- **Your task**: In the records below, which lines include "with"? Copy them.

- **Information given**:
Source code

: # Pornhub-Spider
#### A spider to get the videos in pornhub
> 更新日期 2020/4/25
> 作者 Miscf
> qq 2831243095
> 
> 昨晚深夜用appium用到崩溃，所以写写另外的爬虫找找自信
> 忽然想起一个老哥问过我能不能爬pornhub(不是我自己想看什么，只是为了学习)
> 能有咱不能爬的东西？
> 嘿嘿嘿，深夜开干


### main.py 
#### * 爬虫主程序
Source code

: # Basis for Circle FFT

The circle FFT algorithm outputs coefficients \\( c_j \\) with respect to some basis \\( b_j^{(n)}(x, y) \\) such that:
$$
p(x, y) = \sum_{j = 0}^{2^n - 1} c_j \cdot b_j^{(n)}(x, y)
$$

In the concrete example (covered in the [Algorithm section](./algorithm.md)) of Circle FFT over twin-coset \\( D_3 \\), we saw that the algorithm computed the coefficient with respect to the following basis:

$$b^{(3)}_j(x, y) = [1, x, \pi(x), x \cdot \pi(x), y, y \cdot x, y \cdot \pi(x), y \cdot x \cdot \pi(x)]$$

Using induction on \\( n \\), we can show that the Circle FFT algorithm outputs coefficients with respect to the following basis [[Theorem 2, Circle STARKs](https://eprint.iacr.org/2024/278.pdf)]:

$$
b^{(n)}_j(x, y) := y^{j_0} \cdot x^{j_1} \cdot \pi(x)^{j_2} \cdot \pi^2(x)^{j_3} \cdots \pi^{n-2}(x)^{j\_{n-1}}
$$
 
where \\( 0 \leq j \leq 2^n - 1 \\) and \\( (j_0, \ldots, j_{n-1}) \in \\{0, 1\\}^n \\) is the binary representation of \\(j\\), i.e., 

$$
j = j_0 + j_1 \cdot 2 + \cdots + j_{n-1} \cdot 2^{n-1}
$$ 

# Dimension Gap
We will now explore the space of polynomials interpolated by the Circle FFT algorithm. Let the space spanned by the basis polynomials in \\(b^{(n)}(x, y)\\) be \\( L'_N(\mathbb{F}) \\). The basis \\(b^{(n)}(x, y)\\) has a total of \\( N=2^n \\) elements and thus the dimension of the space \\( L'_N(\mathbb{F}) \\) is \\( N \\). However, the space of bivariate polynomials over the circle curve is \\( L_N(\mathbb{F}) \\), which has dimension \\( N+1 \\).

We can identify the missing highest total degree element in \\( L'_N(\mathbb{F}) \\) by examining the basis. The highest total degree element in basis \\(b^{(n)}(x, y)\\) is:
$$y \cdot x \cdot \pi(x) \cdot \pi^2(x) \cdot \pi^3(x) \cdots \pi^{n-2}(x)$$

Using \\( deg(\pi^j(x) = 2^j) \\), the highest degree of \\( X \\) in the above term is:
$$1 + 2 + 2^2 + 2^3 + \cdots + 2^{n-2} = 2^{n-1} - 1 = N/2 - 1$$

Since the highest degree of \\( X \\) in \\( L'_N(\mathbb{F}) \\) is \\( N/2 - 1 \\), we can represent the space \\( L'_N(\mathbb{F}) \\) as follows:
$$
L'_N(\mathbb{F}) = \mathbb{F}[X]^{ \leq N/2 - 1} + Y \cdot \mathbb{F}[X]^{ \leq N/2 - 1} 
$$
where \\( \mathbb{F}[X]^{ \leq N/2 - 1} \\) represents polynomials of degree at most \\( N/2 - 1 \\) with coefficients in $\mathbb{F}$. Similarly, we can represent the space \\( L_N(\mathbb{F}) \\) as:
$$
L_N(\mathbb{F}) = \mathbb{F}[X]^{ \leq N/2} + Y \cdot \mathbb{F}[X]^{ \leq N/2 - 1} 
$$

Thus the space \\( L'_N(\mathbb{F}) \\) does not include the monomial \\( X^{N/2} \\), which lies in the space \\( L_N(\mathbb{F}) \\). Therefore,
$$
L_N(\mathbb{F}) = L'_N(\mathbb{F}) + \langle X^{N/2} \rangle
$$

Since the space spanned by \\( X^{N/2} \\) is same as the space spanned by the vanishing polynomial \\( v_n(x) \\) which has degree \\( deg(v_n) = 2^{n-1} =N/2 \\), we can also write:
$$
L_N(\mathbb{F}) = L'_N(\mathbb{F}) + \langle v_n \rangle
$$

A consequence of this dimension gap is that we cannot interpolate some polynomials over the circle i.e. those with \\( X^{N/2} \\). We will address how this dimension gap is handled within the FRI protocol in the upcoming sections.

- **Result of the exercise**:
The circle FFT algorithm outputs coefficients \\( c_j \\) with respect to some basis \\( b_j^{(n)}(x, y) \\) such that:
In the concrete example (covered in the [Algorithm section](./algorithm.md)) of Circle FFT over twin-coset \\( D_3 \\), we saw that the algorithm computed the coefficient with respect to the following basis:
Using induction on \\( n \\), we can show that the Circle FFT algorithm outputs coefficients with respect to the following basis [[Theorem 2, Circle STARKs](https://eprint.iacr.org/2024/278.pdf)]:
where \\( \mathbb{F}[X]^{ \leq N/2 - 1} \\) represents polynomials of degree at most \\( N/2 - 1 \\) with coefficients in $\mathbb{F}$. Similarly, we can represent the space \\( L_N(\mathbb{F}) \\) as:
A consequence of this dimension gap is that we cannot interpolate some polynomials over the circle i.e. those with \\( X^{N/2} \\). We will address how this dimension gap is handled within the FRI protocol in the upcoming sections.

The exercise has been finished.